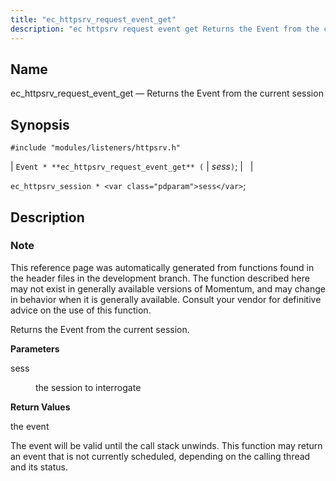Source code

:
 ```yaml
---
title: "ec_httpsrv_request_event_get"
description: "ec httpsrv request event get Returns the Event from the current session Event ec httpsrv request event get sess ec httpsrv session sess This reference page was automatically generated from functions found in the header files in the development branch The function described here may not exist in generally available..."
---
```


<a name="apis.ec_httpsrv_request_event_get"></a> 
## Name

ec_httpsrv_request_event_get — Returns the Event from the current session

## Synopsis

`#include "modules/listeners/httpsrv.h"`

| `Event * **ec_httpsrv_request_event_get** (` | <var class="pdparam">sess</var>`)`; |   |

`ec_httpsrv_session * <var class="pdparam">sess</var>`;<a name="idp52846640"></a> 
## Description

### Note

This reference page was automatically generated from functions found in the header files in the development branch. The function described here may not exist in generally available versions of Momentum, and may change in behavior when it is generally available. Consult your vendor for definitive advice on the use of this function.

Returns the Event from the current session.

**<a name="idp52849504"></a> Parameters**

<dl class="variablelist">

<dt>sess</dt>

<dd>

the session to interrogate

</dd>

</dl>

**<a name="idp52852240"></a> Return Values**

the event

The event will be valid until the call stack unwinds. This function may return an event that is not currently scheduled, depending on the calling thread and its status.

====================

[Task instructions]
Without the pictures, copy all of the entries exactly as they appear.

[Expected answer]
Source code

:
 ```yaml
---
title: "ec_httpsrv_request_event_get"
description: "ec httpsrv request event get Returns the Event from the current session Event ec httpsrv request event get sess ec httpsrv session sess This reference page was automatically generated from functions found in the header files in the development branch The function described here may not exist in generally available..."
---
```


<a name="apis.ec_httpsrv_request_event_get"></a> 
## Name

ec_httpsrv_request_event_get — Returns the Event from the current session

## Synopsis

`#include "modules/listeners/httpsrv.h"`

| `Event * **ec_httpsrv_request_event_get** (` | <var class="pdparam">sess</var>`)`; |   |

`ec_httpsrv_session * <var class="pdparam">sess</var>`;<a name="idp52846640"></a> 
## Description

### Note

This reference page was automatically generated from functions found in the header files in the development branch. The function described here may not exist in generally available versions of Momentum, and may change in behavior when it is generally available. Consult your vendor for definitive advice on the use of this function.

Returns the Event from the current session.

**<a name="idp52849504"></a> Parameters**

<dl class="variablelist">

<dt>sess</dt>

<dd>

the session to interrogate

</dd>

</dl>

**<a name="idp52852240"></a> Return Values**

the event

The event will be valid until the call stack unwinds. This function may return an event that is not currently scheduled, depending on the calling thread and its status.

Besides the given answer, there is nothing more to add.